16.12.2025 - 19:42:59
WhatsAppFacebookLinkedInX

Brasília – O Plano Clima foi aprovado pelo Comitê Interministerial sobre Mudança do Clima (CIM) na última segunda-feira (15/12) e deverá começar a valer nos próximos dias, com a publicação no Diário Oficial da União. Além das Estratégias Nacionais de Mitigação (ENM) e Adaptação (ENA), a proposta reúne ainda planejamentos setoriais.

“O Plano Clima é um orientador desse conjunto de ações. Quando a gente fala de adaptação a essa nova realidade, ele traz isso na forma de 16 agendas de trabalho.
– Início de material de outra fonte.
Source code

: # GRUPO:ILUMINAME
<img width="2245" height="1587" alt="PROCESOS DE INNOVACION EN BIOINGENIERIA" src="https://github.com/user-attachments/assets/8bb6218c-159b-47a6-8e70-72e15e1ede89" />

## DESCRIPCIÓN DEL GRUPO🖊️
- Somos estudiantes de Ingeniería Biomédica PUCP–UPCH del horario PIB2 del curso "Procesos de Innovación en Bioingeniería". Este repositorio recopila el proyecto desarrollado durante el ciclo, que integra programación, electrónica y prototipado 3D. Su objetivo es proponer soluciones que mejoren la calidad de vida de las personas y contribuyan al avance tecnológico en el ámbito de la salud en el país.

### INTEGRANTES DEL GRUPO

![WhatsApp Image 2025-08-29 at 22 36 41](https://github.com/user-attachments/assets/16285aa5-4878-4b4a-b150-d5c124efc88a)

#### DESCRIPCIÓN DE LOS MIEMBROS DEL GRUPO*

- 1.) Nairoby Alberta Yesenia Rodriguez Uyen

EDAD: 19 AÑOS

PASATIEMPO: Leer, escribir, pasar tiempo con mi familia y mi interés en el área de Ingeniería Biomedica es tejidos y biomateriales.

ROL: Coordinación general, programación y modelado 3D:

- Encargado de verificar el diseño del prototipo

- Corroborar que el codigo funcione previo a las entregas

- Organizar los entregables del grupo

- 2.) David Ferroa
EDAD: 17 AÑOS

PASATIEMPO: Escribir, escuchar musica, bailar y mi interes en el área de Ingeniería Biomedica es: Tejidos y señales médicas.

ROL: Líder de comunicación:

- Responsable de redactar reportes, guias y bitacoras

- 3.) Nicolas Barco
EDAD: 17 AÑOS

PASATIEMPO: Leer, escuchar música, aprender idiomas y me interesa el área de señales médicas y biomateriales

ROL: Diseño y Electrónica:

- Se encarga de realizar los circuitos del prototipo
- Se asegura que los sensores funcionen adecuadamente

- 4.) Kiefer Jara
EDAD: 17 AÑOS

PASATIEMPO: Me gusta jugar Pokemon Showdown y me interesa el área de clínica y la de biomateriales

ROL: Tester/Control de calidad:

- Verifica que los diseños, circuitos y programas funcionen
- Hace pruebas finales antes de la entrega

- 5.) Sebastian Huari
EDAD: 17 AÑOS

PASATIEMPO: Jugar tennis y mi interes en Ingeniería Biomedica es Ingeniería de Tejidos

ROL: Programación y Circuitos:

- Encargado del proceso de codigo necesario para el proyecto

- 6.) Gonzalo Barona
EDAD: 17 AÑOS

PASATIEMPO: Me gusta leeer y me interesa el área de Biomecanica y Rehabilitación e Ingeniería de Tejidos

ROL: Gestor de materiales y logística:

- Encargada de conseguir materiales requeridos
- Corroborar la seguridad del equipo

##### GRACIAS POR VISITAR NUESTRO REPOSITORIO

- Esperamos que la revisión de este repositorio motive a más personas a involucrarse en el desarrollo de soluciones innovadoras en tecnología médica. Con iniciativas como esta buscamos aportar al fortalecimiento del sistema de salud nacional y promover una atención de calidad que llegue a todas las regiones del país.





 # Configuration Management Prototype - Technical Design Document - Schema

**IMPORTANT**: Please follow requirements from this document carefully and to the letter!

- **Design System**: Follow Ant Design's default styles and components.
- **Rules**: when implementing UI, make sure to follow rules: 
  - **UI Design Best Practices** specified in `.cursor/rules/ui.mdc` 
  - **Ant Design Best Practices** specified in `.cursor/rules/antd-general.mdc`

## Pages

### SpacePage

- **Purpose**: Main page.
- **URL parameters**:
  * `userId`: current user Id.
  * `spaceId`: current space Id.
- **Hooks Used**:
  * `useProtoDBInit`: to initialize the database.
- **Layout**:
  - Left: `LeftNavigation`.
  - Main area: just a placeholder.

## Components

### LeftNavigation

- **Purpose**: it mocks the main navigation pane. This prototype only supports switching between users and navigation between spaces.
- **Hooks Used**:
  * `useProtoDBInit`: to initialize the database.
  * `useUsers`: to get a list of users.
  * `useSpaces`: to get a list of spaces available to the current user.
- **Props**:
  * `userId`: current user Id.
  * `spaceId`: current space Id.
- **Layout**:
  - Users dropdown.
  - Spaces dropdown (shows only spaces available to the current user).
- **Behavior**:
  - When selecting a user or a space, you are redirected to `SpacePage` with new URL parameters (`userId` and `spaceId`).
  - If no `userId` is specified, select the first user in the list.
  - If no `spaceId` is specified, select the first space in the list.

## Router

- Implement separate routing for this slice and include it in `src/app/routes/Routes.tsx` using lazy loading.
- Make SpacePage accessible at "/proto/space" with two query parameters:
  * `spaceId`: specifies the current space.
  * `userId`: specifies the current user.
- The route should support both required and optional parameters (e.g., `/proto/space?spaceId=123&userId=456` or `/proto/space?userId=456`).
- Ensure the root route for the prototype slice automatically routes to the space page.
E tem o outro lado, de como a gente enfrenta o problema na sua causa, de como a gente reduz emissões, que traz 8 agendas na forma de planos setoriais”, explica secretário nacional de mudança do clima do Ministério do Meio Ambiente e Mudança do Clima (MMA), Aloisio Lopes de Melo.

Na prática, são iniciativas a serem adotadas no país até 2035 pelos setores público e privado, para que o Brasil consiga, ao mesmo tempo, contribuir para que o aquecimento global não ultrapasse 1,5 °C e também se preparar para os impactos dessa nova temperatura, como chuvas e secas extremas.

“Ele orienta o conjunto de atores, como municípios, por exemplo, para terem um desenvolvimento urbano mais sustentável, seja no sentido de ter mais mobilidade pública, com modais coletivos, com avanço na eletriticação dos transportes, uso de biocombustíveis, e na organização da mobilidade urbana no sentido de ter cidades menos dependentes de combustíveis fósseis, cidades mais sustentáveis”, diz o secretário.

Segundo de Melo, é um plano que vai além de políticas públicas a serem implementadas pelo governo federal e subnacionais, já que orientará também os setores econômicos do país.

“Por exemplo, o Plano Clima estabelece mecanismos para aumentar a oferta de recursos de financiamento para os investimentos em atividade de baixo carbono, para que o setor privado possa olhar para essas prioridades, entender quais são as principais inovações e eixos de atuações e possa orientar sua atividade e seus investimentos para essa finalidade”, detalha.

Nações Unidas
Em complementação à meta para redução de emissões de gases do efeito estufa (NDC, na sigla em inglês) apresentada pelo Brasil ao secretariado da Convenção-Quadro da ONU sobre Mudança do Clima (UNFCCC, na sigla em inglês) em novembro de 2024, o governo entregará também o Plano Clima como um mapa do caminho para o cumprimento da redução de 59% até 67%, em 2035.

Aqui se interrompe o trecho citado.